Data for the task.
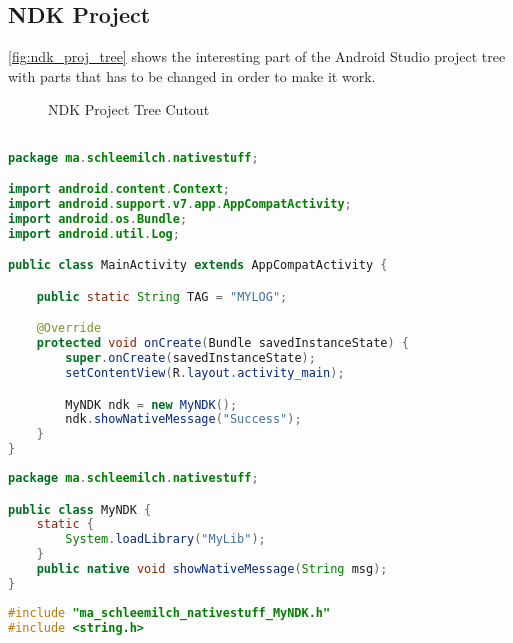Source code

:\begin{appendices}
\chapter{NDK Project}\label{chapter:ndk_sample_project}

\autoref{fig:ndk_proj_tree} shows the interesting part of the Android Studio project tree
with parts that has to be changed in order to make it work.

\begin{figure}[htb]
\caption[NDK Project Tree Cutout]{NDK Project Tree Cutout}
\label{fig:ndk_proj_tree}
\end{figure}

\begin{lstlisting}[language=Java, caption=MainActivity.java, label=nkd_sample_main]

package ma.schleemilch.nativestuff;

import android.content.Context;
import android.support.v7.app.AppCompatActivity;
import android.os.Bundle;
import android.util.Log;

public class MainActivity extends AppCompatActivity {

    public static String TAG = "MYLOG";

    @Override
    protected void onCreate(Bundle savedInstanceState) {
        super.onCreate(savedInstanceState);
        setContentView(R.layout.activity_main);

        MyNDK ndk = new MyNDK();
        ndk.showNativeMessage("Success");
    }
}
\end{lstlisting}

\begin{lstlisting}[language=Java, caption=MyNDK.java, label=nkd_sample_interface]
package ma.schleemilch.nativestuff;

public class MyNDK {
    static {
        System.loadLibrary("MyLib");
    }
    public native void showNativeMessage(String msg);
}
\end{lstlisting}

\begin{lstlisting}[language=C++, caption=mylib.cpp, label=nkd_sample_cpp]
#include "ma_schleemilch_nativestuff_MyNDK.h"
#include <string.h>


\end{lstlisting}
\end{appendices}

Task brief. Check the data for the word "savedInstanceState" and pull out the lines that have it.

Answer to the problem.
    protected void onCreate(Bundle savedInstanceState) {
        super.onCreate(savedInstanceState);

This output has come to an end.